Israel had handed over to Hezbollah the 199 bodies as part of
Wednesday's exchange, under which it also released five Lebanese
prisoners.
They included convicted killer Samir Kuntar and four Hezbollah
prisoners of war captured in the second Lebanon war. The July 2006
cross-border raid by Hezbollah in which its militants had snatched
the two soldiers, Eldad Regev and Ehud (Udi) Goldwasser, had
triggered that month-long conflict, which had failed to secure their
release.
Hezbollah Wednesday returned the two soldiers, who were likely
killed during their capture, in coffins, dashing slim but last hopes
in Israel that at least one of them might still be alive.
Regev and Goldwasser received full military honours Thursday, with
an honour guard carrying their coffins, wrapped in blue-and-white
Israeli flag, and saluting them by firing single, carefully-
synchronized volleys into the air.
'They say that time does its thing and heals all wounds. Does it?'
a tearful Karnit Goldwasser, Ehud's widow, asked in an emotional
eulogy.
The 32-year-old has over the past two years been prominent in the
Israeli media as she traveled the world and met foreign leaders,
campaigning tirelessly for the return of her husband and of Regev.
The couple had been married for six months when Goldwasser, going on
31 at the time, was captured on the last day of his reserve duty.
They had no children.
'More than once I find myself thinking how our lives would have
developed and turned out if we were still together,' she said.
'For you it was just a regular morning when you reported to serve
your country,' she added. 'We didn't believe that morning was the
last time we'd see each other: The embrace was warm, but regular. The
kiss was loving, but hasty.'
Goldwasser's mother, Micky in dark sunglasses, seemed stoic and
motionless, when she vowed: 'Udi, eyes may be turned to me and expect
tears. But I won't cry. Not now.'
She pointed out that he had been a man of ideals, who fought for
the environment and against illegal construction in the occupied
territories.
Israeli Defence Minister Ehud Barak attended both funerals and
vowed that Israel also in the future would spare no efforts to bring
back soldiers missing in action.
'We were willing to pay a very high price, which sometimes may
have seemed unreasonable,' he told mourners attending the service for
Regev in the port city of Haifa.
'The Israel Defence Forces will always act to bring living,
injured and dead soldiers home,' he vowed, making a similar pledge at
the funeral of Goldwasser earlier in the morning.
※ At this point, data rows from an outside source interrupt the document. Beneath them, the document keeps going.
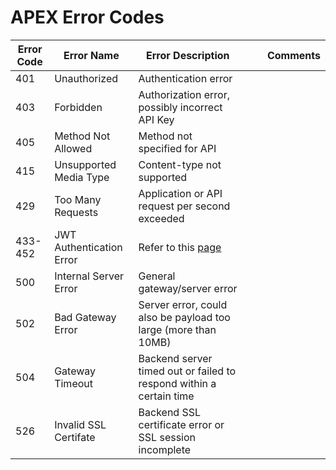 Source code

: # APEX Error Codes

| Error Code | Error Name               | Error Description                                                   |     |     | Comments |
| ---------- | ------------------------ | ------------------------------------------------------------------- | --- | --- | -------- |
| 401        | Unauthorized             | Authentication error                                                |     |     |
| 403        | Forbidden                | Authorization error, possibly incorrect API Key                     |     |     |
| 405        | Method Not Allowed       | Method not specified for API                                        |     |     |
| 415        | Unsupported Media Type   | Content-type not supported                                          |     |     |
| 429        | Too Many Requests        | Application or API request per second exceeded                      |
| 433-452    | JWT Authentication Error | Refer to this [page](/sections/troubleshooting/jwt)                 |     |     |
| 500        | Internal Server Error    | General gateway/server error                                        |     |     |
| 502        | Bad Gateway Error        | Server error, could also be payload too large (more than 10MB)      |     |     |
| 504        | Gateway Timeout          | Backend server timed out or failed to respond within a certain time |     |     |
| 526        | Invalid SSL Certifate    | Backend SSL certificate error or SSL session incomplete             |     |     |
'The knowledge that you will be brought home is the spirit which
leads you ... and which in the future will also lead to victory,' he
told soldiers and officers at the military cemetery in Goldwasser's
hometown of Nahariya, on the coast north of Haifa.
Barak was defending the deal with Hezbollah, brokered by a United
Nations-appointed German mediator but controversial in Israel,
against critics, who had argued that the country had paid too high a
price for the two dead soldiers.
Critics have been angered especially by the release of Kuntar,
regarded by Israelis as a ruthless killer for his role in a 1979 raid
into northern Israel that left five Israelis dead.
Hezbollah chief Sheikh Hassan Nasrallah late Wednesday, in brief
public appearance, his first in 18 months, hailed it as a 'victory.'
On Thursday morning, Hezbollah paraded the remains of the 199
fighters and militants on elaborately-decorated see-through tractor-
trailers making their way from the southern Lebanon border town of
Naqoura to the capital Beirut while stopping in numerous villages,
where onlookers threw rice and flowers at them.
'The Martyrs of Victory,' said a banner on one of the trucks,
which all carried large posters of late Hezbollah military commander
Imad Mughniyeh, said to have planned the 2006 raid in which Regev and
Goldwasser were snatched and which achieved the prisoner swap.
Hezbollah dubbed the exchange 'Operation Haj Radwan' in his honour.
The 199 include seven Hezbollah guerillas who fell in the 2006
war. But the majority were Palestinians who carried out attacks in
Israel during the 1970s and 1980s, including Dalal al-Mughrabi,
remembered by Palestinians as a heroine and by Israelis as a
terrorist for hijacking a bus on Israel's coastal highway in March
1978, leading to the deaths of over 30 people.
Mughrabi's body was accompanied by the remains of three other
members of the raiding party whose attack triggered Israel's 1978
invasion of southern Lebanon, then a stronghold of Palestinian
factions.
In southern Beirut, meanwhile, the five released prisoners,
including Kuntar, laid wreaths at the grave of Mughniyeh Thursday
morning.
Kuntar, who received a red-carpeted welcome at Beirut
International Airport and a mass celebration in a southern Beirut
stadium late Wednesday, then headed for his Druze village of Abey.